__Task directions__. When you reach the line with "主題ではないからだろうが、模範解答ではチェックが甘い。" in the data below, begin printing lines exactly, and stop once the line with "これを応用することで、独自の" has been printed.
── Input for this task ──
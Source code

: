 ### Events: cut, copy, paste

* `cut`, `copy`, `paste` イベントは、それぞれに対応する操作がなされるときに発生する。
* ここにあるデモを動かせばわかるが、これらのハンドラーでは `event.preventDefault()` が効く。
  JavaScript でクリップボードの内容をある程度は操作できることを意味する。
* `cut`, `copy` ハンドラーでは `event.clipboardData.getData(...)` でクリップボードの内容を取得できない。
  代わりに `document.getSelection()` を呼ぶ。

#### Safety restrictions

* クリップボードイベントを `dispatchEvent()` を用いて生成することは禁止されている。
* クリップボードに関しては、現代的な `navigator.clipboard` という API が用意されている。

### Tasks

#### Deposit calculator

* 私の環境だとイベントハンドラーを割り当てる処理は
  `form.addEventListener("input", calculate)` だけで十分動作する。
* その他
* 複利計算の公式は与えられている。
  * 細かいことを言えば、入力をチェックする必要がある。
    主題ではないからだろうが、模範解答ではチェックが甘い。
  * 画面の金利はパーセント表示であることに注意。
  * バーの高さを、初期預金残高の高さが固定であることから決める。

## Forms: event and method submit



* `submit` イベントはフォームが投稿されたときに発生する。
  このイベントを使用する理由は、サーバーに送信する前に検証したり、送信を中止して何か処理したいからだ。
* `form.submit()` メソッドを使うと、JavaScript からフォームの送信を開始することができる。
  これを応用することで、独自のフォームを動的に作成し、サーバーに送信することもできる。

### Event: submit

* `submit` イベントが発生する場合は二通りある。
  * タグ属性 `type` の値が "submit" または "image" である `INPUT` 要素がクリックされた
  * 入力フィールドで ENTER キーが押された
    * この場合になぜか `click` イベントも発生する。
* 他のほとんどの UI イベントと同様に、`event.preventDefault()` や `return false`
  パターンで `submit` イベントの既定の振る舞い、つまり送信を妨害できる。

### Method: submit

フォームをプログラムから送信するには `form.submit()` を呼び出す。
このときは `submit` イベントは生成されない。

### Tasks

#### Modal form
───
__Response box__.
    主題ではないからだろうが、模範解答ではチェックが甘い。
  * 画面の金利はパーセント表示であることに注意。
  * バーの高さを、初期預金残高の高さが固定であることから決める。

## Forms: event and method submit



* `submit` イベントはフォームが投稿されたときに発生する。
  このイベントを使用する理由は、サーバーに送信する前に検証したり、送信を中止して何か処理したいからだ。
* `form.submit()` メソッドを使うと、JavaScript からフォームの送信を開始することができる。
  これを応用することで、独自のフォームを動的に作成し、サーバーに送信することもできる。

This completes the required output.